TASK OBJECTIVE
Nothing belongs in the answer except the lines of the material that include "should".
---+---
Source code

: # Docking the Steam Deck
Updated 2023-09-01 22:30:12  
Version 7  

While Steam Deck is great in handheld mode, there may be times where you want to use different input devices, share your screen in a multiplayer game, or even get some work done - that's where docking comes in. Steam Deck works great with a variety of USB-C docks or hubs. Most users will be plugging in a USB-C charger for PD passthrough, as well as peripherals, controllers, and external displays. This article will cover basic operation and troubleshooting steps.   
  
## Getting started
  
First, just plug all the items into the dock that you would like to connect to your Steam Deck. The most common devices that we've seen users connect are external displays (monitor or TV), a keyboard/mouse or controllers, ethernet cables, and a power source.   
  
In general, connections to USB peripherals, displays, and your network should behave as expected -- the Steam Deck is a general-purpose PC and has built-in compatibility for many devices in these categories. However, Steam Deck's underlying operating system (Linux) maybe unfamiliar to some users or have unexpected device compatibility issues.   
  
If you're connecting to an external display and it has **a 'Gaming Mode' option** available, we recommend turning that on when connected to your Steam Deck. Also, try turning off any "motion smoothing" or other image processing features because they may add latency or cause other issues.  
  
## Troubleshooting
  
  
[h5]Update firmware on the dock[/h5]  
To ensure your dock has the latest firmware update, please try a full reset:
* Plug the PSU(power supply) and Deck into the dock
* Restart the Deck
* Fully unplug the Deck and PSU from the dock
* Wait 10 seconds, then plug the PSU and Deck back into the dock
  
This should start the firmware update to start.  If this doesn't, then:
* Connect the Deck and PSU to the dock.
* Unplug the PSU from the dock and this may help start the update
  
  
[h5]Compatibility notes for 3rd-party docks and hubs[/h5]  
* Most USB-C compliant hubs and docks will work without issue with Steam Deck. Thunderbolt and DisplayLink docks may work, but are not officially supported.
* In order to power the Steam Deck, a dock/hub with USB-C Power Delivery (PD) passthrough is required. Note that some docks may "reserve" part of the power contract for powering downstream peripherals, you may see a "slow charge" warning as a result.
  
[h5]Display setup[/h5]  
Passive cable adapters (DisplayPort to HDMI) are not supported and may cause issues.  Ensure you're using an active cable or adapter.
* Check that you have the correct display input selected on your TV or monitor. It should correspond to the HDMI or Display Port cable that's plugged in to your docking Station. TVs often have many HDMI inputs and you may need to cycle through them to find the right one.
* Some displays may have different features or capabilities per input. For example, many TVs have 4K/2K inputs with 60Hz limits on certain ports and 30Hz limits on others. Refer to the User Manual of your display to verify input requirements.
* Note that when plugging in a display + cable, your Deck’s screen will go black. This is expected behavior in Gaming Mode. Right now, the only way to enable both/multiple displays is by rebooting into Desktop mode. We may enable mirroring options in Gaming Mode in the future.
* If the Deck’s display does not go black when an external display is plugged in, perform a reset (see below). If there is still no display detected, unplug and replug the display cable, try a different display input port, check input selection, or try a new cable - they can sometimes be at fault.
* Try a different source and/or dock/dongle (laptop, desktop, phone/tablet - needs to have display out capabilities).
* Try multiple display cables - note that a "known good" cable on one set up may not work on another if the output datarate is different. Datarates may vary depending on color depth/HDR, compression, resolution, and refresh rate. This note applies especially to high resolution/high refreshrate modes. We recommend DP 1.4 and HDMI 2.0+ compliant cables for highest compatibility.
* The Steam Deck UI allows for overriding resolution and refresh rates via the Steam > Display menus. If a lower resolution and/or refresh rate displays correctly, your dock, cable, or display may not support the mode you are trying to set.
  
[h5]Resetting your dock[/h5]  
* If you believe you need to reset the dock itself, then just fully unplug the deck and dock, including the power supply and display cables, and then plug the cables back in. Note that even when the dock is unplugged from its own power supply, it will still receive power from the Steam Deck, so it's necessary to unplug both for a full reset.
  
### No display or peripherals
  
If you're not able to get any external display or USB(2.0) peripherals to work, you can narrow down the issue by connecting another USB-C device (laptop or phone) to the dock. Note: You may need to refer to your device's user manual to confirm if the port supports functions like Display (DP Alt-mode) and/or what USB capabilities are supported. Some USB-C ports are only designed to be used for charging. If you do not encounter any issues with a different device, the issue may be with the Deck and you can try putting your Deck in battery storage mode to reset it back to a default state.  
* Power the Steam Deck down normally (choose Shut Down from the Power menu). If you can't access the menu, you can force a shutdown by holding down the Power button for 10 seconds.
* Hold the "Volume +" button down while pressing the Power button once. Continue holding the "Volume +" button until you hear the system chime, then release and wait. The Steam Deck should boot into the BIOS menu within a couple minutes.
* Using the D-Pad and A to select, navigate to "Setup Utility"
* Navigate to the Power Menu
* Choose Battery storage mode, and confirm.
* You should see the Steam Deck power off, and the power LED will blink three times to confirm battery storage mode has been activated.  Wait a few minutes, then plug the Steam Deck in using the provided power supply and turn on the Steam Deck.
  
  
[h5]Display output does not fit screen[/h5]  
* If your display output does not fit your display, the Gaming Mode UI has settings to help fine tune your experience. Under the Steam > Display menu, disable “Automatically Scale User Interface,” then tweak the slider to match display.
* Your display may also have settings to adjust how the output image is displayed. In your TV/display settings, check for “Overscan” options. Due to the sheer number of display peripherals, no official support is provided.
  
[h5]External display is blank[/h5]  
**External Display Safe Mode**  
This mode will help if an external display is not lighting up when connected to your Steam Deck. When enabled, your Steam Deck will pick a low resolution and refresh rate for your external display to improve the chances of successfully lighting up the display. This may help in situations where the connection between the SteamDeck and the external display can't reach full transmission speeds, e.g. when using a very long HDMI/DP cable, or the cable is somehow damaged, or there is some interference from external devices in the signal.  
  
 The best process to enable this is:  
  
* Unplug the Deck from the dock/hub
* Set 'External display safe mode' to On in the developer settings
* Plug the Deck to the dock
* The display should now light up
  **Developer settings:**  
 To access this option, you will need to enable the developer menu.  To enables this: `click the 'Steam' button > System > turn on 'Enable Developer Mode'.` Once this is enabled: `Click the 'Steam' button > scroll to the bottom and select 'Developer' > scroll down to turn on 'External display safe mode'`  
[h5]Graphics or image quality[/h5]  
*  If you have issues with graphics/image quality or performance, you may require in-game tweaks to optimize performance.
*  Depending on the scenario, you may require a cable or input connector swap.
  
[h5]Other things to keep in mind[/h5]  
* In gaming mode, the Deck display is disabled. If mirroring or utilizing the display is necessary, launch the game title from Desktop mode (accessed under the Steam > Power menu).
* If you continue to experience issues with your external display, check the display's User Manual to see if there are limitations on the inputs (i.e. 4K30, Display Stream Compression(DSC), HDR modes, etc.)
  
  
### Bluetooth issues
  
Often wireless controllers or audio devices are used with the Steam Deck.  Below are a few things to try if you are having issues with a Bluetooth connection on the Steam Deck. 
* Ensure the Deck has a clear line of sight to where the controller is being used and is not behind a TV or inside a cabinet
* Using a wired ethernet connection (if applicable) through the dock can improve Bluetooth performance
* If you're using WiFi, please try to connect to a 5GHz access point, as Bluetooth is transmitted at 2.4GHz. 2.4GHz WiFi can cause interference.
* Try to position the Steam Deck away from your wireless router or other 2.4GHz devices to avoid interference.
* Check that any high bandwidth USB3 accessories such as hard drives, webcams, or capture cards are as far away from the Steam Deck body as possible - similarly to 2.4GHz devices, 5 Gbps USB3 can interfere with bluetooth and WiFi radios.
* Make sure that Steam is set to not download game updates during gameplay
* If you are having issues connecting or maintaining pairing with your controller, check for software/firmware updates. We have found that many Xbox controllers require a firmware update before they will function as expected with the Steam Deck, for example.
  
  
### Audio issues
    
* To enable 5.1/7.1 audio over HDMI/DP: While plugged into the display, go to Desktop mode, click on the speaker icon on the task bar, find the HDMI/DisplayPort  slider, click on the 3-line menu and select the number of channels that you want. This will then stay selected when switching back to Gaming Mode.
---+---
RESULT BELOW
In general, connections to USB peripherals, displays, and your network should behave as expected -- the Steam Deck is a general-purpose PC and has built-in compatibility for many devices in these categories. However, Steam Deck's underlying operating system (Linux) maybe unfamiliar to some users or have unexpected device compatibility issues.   
This should start the firmware update to start.  If this doesn't, then:
* Check that you have the correct display input selected on your TV or monitor. It should correspond to the HDMI or Display Port cable that's plugged in to your docking Station. TVs often have many HDMI inputs and you may need to cycle through them to find the right one.
* Hold the "Volume +" button down while pressing the Power button once. Continue holding the "Volume +" button until you hear the system chime, then release and wait. The Steam Deck should boot into the BIOS menu within a couple minutes.
* You should see the Steam Deck power off, and the power LED will blink three times to confirm battery storage mode has been activated.  Wait a few minutes, then plug the Steam Deck in using the provided power supply and turn on the Steam Deck.
* The display should now light up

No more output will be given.